The modern road through the village was originally the A420, which ran from Bristol to Swindon and Oxford. This section was later reclassified as the B4069, some time after the building of the M4 motorway in the early 1970s, passing to the north of the village.

== Religious sites ==
The Anglican Church of All Saints is Grade II* listed. The stone rubble building has 12th-century origins and a 15th-century tower; it was heavily restored in 1851 by J.H. Hakewill. The circular stone font, decorated with a scalloped band, may be from an early date. Of the five bells, one is from c. 1400 and the dates of three others range from 1631 to 1706.

The benefice was united with those of Christian Malford and Tytherton Kellaways in 1966. Today the parish is part of the Draycot benefice, which also covers Seagry and Kington Langley.

St James's Church, Draycot Cerne was built around 1300 and declared redundant in 1994. Also Grade II* listed, it is in the care of the Churches Conservation Trust.

==Local government==
The civil parish elects a parish council, which produces a website and a parish magazine. The parish is in the area of Wiltshire Council unitary authority, which is a county council responsible for all significant local government functions, though locally a Sutton Benger Neighbourhood Development Plan has been under consultation and development since 2015. This plan was completed in 2019 and aims to have an ongoing influence on decisions in the local planning system, and also to highlight the various new powers now available to local communities.

In 1934, Draycot Cerne and Seagry, formerly separate parishes, were added to Sutton Benger. In 1971 all land north of the newly built M4 motorway was transferred to a recreated Seagry parish.

==Amenities==
The village has a Church of England primary school and a doctors' surgery. The village hall has a recreation ground and a multi-use games area. Several community groups make use of the hall including a pre-school, Benger Bears, a playgroup, W.I. and an Over 60's group.
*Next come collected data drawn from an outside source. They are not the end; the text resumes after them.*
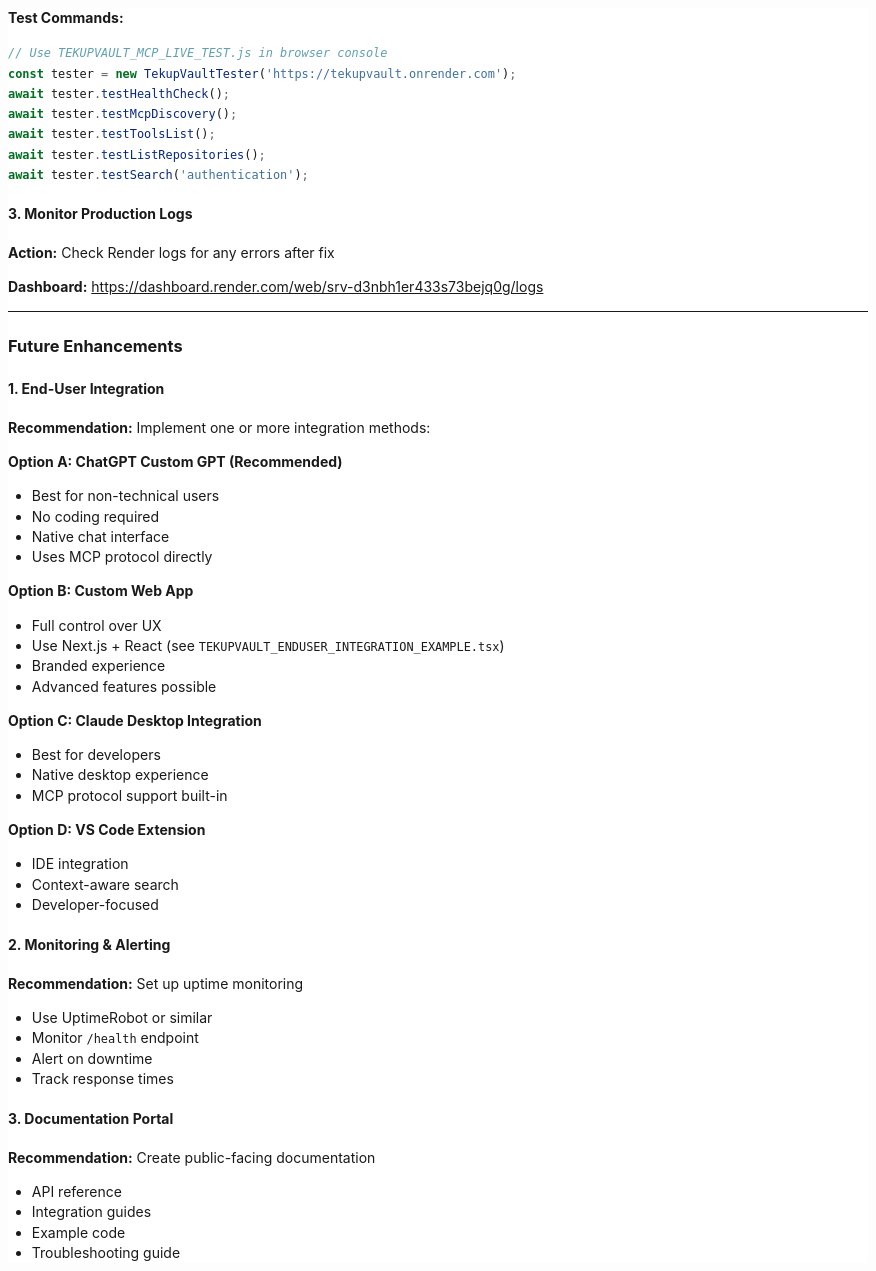 **Test Commands:**
```javascript
// Use TEKUPVAULT_MCP_LIVE_TEST.js in browser console
const tester = new TekupVaultTester('https://tekupvault.onrender.com');
await tester.testHealthCheck();
await tester.testMcpDiscovery();
await tester.testToolsList();
await tester.testListRepositories();
await tester.testSearch('authentication');
```

#### 3. Monitor Production Logs
**Action:** Check Render logs for any errors after fix

**Dashboard:** https://dashboard.render.com/web/srv-d3nbh1er433s73bejq0g/logs

---

### Future Enhancements

#### 1. End-User Integration
**Recommendation:** Implement one or more integration methods:

**Option A: ChatGPT Custom GPT (Recommended)**
- Best for non-technical users
- No coding required
- Native chat interface
- Uses MCP protocol directly

**Option B: Custom Web App**
- Full control over UX
- Use Next.js + React (see `TEKUPVAULT_ENDUSER_INTEGRATION_EXAMPLE.tsx`)
- Branded experience
- Advanced features possible

**Option C: Claude Desktop Integration**
- Best for developers
- Native desktop experience
- MCP protocol support built-in

**Option D: VS Code Extension**
- IDE integration
- Context-aware search
- Developer-focused

#### 2. Monitoring & Alerting
**Recommendation:** Set up uptime monitoring
- Use UptimeRobot or similar
- Monitor `/health` endpoint
- Alert on downtime
- Track response times

#### 3. Documentation Portal
**Recommendation:** Create public-facing documentation
- API reference
- Integration guides
- Example code
- Troubleshooting guide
For eating and drinking there is a pub named the Wellesley Arms; a restaurant, La Flambé;

== Economy ==
In 2008, Faccenda Group closed their chicken processing plant in the village, with the loss of 450 jobs, moving production elsewhere.

==Notable people==
- Several generations of the Quaker Fry family lived in the village, among them John Fry (d. 1775) whose son Joseph founded the Bristol chocolate and cocoa business which became J. S. Fry & Sons
- Rt. Rev. Christopher Lipscomb, vicar of Sutton Benger from 1818, became first Anglican Bishop of Jamaica.
- Gabrielle Aplin (born 1992), singer-songwriter, was brought up in the village.